»»

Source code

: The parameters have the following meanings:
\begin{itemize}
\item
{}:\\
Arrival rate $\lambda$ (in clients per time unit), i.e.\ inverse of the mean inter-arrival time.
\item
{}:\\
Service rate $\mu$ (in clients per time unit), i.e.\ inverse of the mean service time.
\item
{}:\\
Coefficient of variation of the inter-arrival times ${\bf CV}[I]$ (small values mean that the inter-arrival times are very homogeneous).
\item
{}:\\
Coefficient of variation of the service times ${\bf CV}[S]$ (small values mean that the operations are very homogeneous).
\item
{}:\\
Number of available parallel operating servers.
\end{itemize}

««

## WHAT IS NEEDED
Every line above needs to be retyped exactly.

## ANSWER TO THIS TASK
Source code

: The parameters have the following meanings:
\begin{itemize}
\item
{}:\\
Arrival rate $\lambda$ (in clients per time unit), i.e.\ inverse of the mean inter-arrival time.
\item
{}:\\
Service rate $\mu$ (in clients per time unit), i.e.\ inverse of the mean service time.
\item
{}:\\
Coefficient of variation of the inter-arrival times ${\bf CV}[I]$ (small values mean that the inter-arrival times are very homogeneous).
\item
{}:\\
Coefficient of variation of the service times ${\bf CV}[S]$ (small values mean that the operations are very homogeneous).
\item
{}:\\
Number of available parallel operating servers.
\end{itemize}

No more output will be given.